[What to do] Let the line containing "#### 3. YAMLスキーマエラー ✅" serve as the first line of the answer and the final line of the entries as its last, with every line between copied exactly.

[Exercise input]
☆ ☆ ☆ ☆

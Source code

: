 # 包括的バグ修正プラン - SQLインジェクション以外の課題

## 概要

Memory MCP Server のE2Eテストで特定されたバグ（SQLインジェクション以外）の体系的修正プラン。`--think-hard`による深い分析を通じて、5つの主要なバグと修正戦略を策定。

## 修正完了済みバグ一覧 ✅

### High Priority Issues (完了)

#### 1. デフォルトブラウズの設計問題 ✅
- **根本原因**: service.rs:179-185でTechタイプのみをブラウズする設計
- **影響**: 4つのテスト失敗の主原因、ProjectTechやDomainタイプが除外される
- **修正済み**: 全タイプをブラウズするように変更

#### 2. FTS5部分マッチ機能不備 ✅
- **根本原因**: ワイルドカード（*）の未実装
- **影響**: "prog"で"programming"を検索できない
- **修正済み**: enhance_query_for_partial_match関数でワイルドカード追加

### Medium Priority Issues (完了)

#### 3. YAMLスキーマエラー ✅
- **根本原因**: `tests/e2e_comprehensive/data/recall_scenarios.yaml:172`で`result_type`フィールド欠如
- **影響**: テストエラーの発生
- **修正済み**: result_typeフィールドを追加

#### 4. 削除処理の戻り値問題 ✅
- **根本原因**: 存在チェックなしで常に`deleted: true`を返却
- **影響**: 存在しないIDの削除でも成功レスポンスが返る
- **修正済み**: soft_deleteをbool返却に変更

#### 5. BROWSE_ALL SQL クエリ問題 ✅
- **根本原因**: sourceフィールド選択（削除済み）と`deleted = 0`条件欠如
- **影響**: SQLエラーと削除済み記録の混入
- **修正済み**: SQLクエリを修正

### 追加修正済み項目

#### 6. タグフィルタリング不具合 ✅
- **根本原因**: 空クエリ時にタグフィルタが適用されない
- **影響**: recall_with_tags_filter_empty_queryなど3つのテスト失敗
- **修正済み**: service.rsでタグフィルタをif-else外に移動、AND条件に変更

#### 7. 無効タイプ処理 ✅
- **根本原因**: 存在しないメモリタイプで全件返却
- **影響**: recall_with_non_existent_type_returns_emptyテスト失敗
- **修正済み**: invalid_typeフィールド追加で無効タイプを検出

☆ ☆ ☆ ☆

[Response]
#### 3. YAMLスキーマエラー ✅
- **根本原因**: `tests/e2e_comprehensive/data/recall_scenarios.yaml:172`で`result_type`フィールド欠如
- **影響**: テストエラーの発生
- **修正済み**: result_typeフィールドを追加

#### 4. 削除処理の戻り値問題 ✅
- **根本原因**: 存在チェックなしで常に`deleted: true`を返却
- **影響**: 存在しないIDの削除でも成功レスポンスが返る
- **修正済み**: soft_deleteをbool返却に変更

#### 5. BROWSE_ALL SQL クエリ問題 ✅
- **根本原因**: sourceフィールド選択（削除済み）と`deleted = 0`条件欠如
- **影響**: SQLエラーと削除済み記録の混入
- **修正済み**: SQLクエリを修正

### 追加修正済み項目

#### 6. タグフィルタリング不具合 ✅
- **根本原因**: 空クエリ時にタグフィルタが適用されない
- **影響**: recall_with_tags_filter_empty_queryなど3つのテスト失敗
- **修正済み**: service.rsでタグフィルタをif-else外に移動、AND条件に変更

#### 7. 無効タイプ処理 ✅
- **根本原因**: 存在しないメモリタイプで全件返却
- **影響**: recall_with_non_existent_type_returns_emptyテスト失敗
- **修正済み**: invalid_typeフィールド追加で無効タイプを検出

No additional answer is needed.